Why Cocaine is So Addictive: Animal Model Study

Summary: Researchers replicate cocaine addiction in rats and obtain a better understanding about the underlying mechanisms of addiction.

Source: Wake Forest Baptist Medical Center.

Scientists at Wake Forest Baptist Medical Center are one step closer to understanding what causes cocaine to be so addictive. The research findings are published in the current issue of the Journal of Neuroscience.

Cocaine addiction is a debilitating neurological disorder that affects more than 700,000 people in the United States alone, according to the Substance Abuse and Mental Health Services Administration. With repeated use, tolerance may develop, meaning more of the drug is required to achieve the same euphoric effect. Cocaine addiction can be characterized by repeated attempts at abstinence that often end in relapse.

“Scientists have known for years that cocaine affects the dopamine system and dopamine transporters, so we designed our study to gain a better understanding of how tolerance to cocaine develops via the dopamine transporters,” said Sara R. Jones, Ph.D., professor of physiology and pharmacology at Wake Forest Baptist and lead author of the study.

“Currently there isn’t any effective treatment available for cocaine addiction so understanding the underlying mechanism is essential for targeting potential new treatments.”

Using an animal model, the research team replicated cocaine addiction by allowing rats to self-administer as much cocaine as they wanted (up to 40 doses) during a six-hour period. Six-hour-a-day access is long enough to cause escalation of intake and tip animals over from having controlled intake to more uncontrolled, binge-like behavior, Jones said.

Following the five-day experiment, the animals were not allowed cocaine for 14 or 60 days. After the periods of abstinence, the researchers looked at the animals’ dopamine transporters and they appeared normal, just like those in the control animals that had only received saline.

However, a single self-administered infusion of cocaine at the end of abstinence, even after 60 days, fully reinstated tolerance to cocaine’s effects in the animals that had binged. In the control animals that had never received cocaine, a single dose did not have the same effect.

Image shows the dopamine system in the brain.
“Scientists have known for years that cocaine affects the dopamine system and dopamine transporters, so we designed our study to gain a better understanding of how tolerance to cocaine develops via the dopamine transporters,” NeuroscienceNews.com image is for illustrative purposes only.
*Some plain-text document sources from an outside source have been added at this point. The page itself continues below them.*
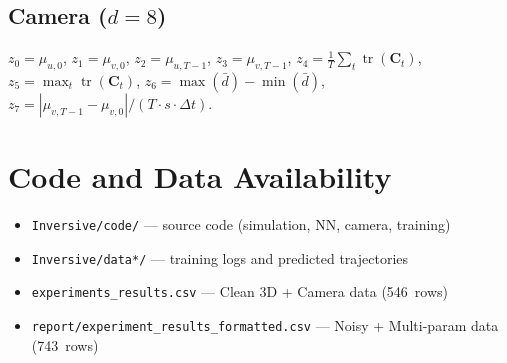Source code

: \documentclass{article}
\begin{document}
\subsection*{Camera ($d=8$)}
$z_0=\mu_{u,0}$, $z_1=\mu_{v,0}$, $z_2=\mu_{u,T-1}$, $z_3=\mu_{v,T-1}$,
$z_4=\frac{1}{T}\sum_t\operatorname{tr}(\mathbf{C}_t)$,
$z_5=\max_t\operatorname{tr}(\mathbf{C}_t)$,
$z_6=\max(\bar{d})-\min(\bar{d})$,
$z_7=|\mu_{v,T-1}-\mu_{v,0}|/(T\cdot s\cdot\Delta t)$.

\section{Code and Data Availability}

\begin{itemize}[itemsep=0pt]
\item \texttt{Inversive/code/} --- source code (simulation, NN, camera, training)
\item \texttt{Inversive/data*/} --- training logs and predicted trajectories
\item \texttt{experiments\_results.csv} --- Clean 3D + Camera data (546~rows)
\item \texttt{report/experiment\_results\_formatted.csv} --- Noisy + Multi-param data (743~rows)
\end{itemize}



\end{document}
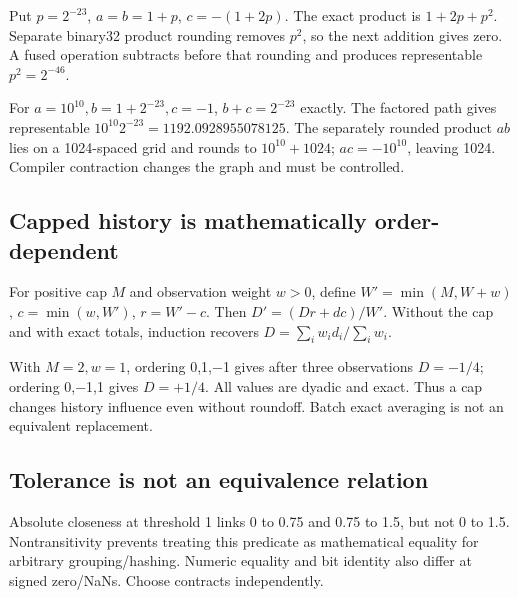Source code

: \hypertarget{01-foundations-i-ch011-fma-witness-and-distributive-witness}{}

Put \(p=2^{-23}\), \(a=b=1+p\), \(c=-(1+2p)\). The exact product is \(1+2p+p^2\). Separate binary32 product rounding removes \(p^2\), so the next addition gives zero. A fused operation subtracts before that rounding and produces representable \(p^2=2^{-46}\).

For \(a=10^{10},b=1+2^{-23},c=-1\), \(b+c=2^{-23}\) exactly. The factored path gives representable \(10^{10}2^{-23}=1192.0928955078125\). The separately rounded product \(ab\) lies on a 1024-spaced grid and rounds to \(10^{10}+1024\); \(ac=-10^{10}\), leaving 1024. Compiler contraction changes the graph and must be controlled.

\subsection{Capped history is mathematically order-dependent}\label{01-foundations-i-ch011-capped-history-is-mathematically-order-dependent}

\hypertarget{01-foundations-i-ch011-capped-history-is-mathematically-order-dependent}{}

For positive cap \(M\) and observation weight \(w>0\), define \(W'=\min(M,W+w)\), \(c=\min(w,W')\), \(r=W'-c\). Then \(D'=(Dr+dc)/W'\). Without the cap and with exact totals, induction recovers \(D=\sum_iw_id_i/\sum_iw_i\).

With \(M=2,w=1\), ordering 0,1,−1 gives after three observations \(D=-1/4\); ordering 0,−1,1 gives \(D=+1/4\). All values are dyadic and exact. Thus a cap changes history influence even without roundoff. Batch exact averaging is not an equivalent replacement.

\subsection{Tolerance is not an equivalence relation}\label{01-foundations-i-ch011-tolerance-is-not-an-equivalence-relation}

\hypertarget{01-foundations-i-ch011-tolerance-is-not-an-equivalence-relation}{}

Absolute closeness at threshold 1 links 0 to 0.75 and 0.75 to 1.5, but not 0 to 1.5. Nontransitivity prevents treating this predicate as mathematical equality for arbitrary grouping/hashing. Numeric equality and bit identity also differ at signed zero/NaNs. Choose contracts independently.

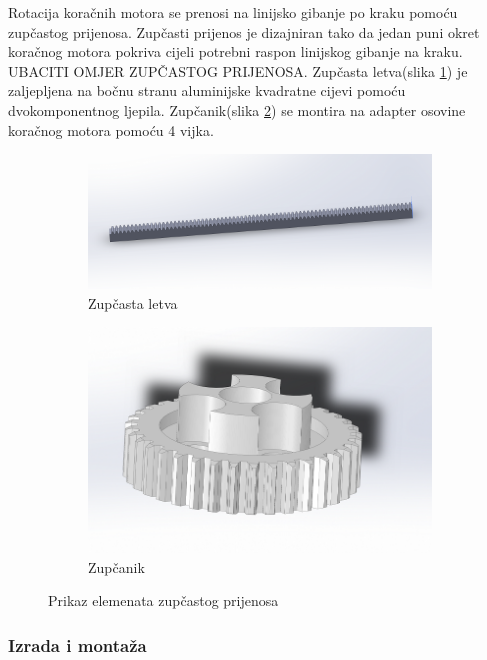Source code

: \documentclass[11pt,a4paper]{article}
\begin{document}
Rotacija koračnih motora se prenosi na linijsko gibanje po kraku pomoću zupčastog prijenosa. Zupčasti prijenos je dizajniran tako da jedan puni okret koračnog motora pokriva cijeli potrebni raspon linijskog gibanje na kraku. UBACITI OMJER ZUPČASTOG PRIJENOSA.
Zupčasta letva(slika \ref{fig:gear_rack}) je zaljepljena na bočnu stranu aluminijske kvadratne cijevi pomoću dvokomponentnog ljepila. Zupčanik(slika \ref{fig:gear_gear}) se montira na adapter osovine koračnog motora pomoću 4 vijka. 



\begin{figure}[H]
\centering
\begin{subfigure}{.5\textwidth}
  \centering
  \includegraphics[width=.9\linewidth]{figures/gear_rack_6mm.png}
  \caption{Zupčasta letva}
  \label{fig:gear_rack}
\end{subfigure}%
\begin{subfigure}{.5\textwidth}
  \centering
  \includegraphics[width=.9\linewidth]{figures/gear_25_07.png}
  \caption{Zupčanik}
  \label{fig:gear_gear}
\end{subfigure}

\caption{Prikaz elemenata zupčastog prijenosa}
\label{fig:gear}
\end{figure}


\subsubsection{Izrada i montaža}
\end{document}

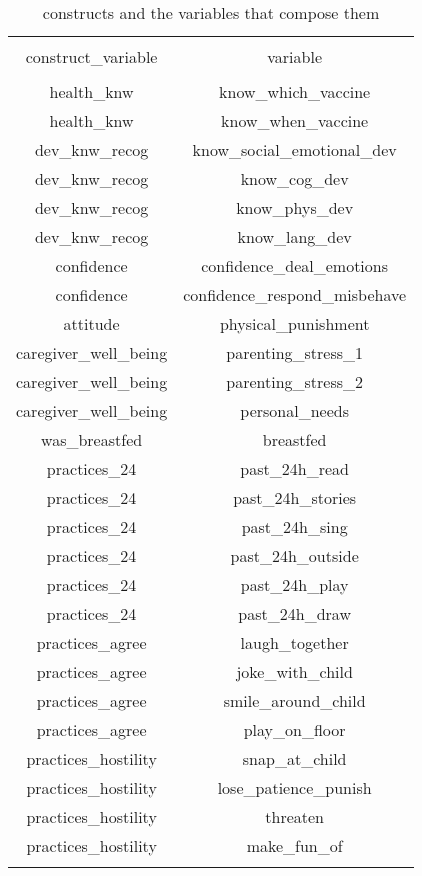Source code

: 
\begin{table}[!htbp] \centering 
  \caption{constructs and the variables that compose them} 
  \label{tbl:construct variable mapping} 
\begin{tabular}{@{\extracolsep{5pt}} cc} 
\\[-1.8ex]\hline 
\hline \\[-1.8ex] 
construct\_variable & variable \\ 
\hline \\[-1.8ex] 
health\_knw & know\_which\_vaccine \\ 
health\_knw & know\_when\_vaccine \\ 
dev\_knw\_recog & know\_social\_emotional\_dev \\ 
dev\_knw\_recog & know\_cog\_dev \\ 
dev\_knw\_recog & know\_phys\_dev \\ 
dev\_knw\_recog & know\_lang\_dev \\ 
confidence & confidence\_deal\_emotions \\ 
confidence & confidence\_respond\_misbehave \\ 
attitude & physical\_punishment \\ 
caregiver\_well\_being & parenting\_stress\_1 \\ 
caregiver\_well\_being & parenting\_stress\_2 \\ 
caregiver\_well\_being & personal\_needs \\ 
was\_breastfed & breastfed \\ 
practices\_24 & past\_24h\_read \\ 
practices\_24 & past\_24h\_stories \\ 
practices\_24 & past\_24h\_sing \\ 
practices\_24 & past\_24h\_outside \\ 
practices\_24 & past\_24h\_play \\ 
practices\_24 & past\_24h\_draw \\ 
practices\_agree & laugh\_together \\ 
practices\_agree & joke\_with\_child \\ 
practices\_agree & smile\_around\_child \\ 
practices\_agree & play\_on\_floor \\ 
practices\_hostility & snap\_at\_child \\ 
practices\_hostility & lose\_patience\_punish \\ 
practices\_hostility & threaten \\ 
practices\_hostility & make\_fun\_of \\ 
\hline \\[-1.8ex] 
\end{tabular} 
\end{table}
These data demonstrate that cocaine leaves a long-lasting imprint on the dopamine system that is activated by re-exposure to cocaine, Jones said. This ‘priming effect,’ which may be permanent, may contribute to the severity of relapse episodes in cocaine addicts.

“Even after 60 days of abstinence, which is roughly equivalent to four years in humans, it only took a single dose of cocaine to put the rats back to square one with regard to its’ dopamine system and tolerance levels, and increased the likelihood of binging again,” Jones said. “It’s that terrible cycle of addiction.”

Jones added that hope is on the horizon through preclinical trials that are testing several amphetamine-like drugs for effectiveness in treating cocaine addiction.

About this neuroscience research article

Funding: The research was supported by National Institutes of Health grants RO1 DAO21325, RO1DAO30161, F31DAO37710 and T32AA00757565.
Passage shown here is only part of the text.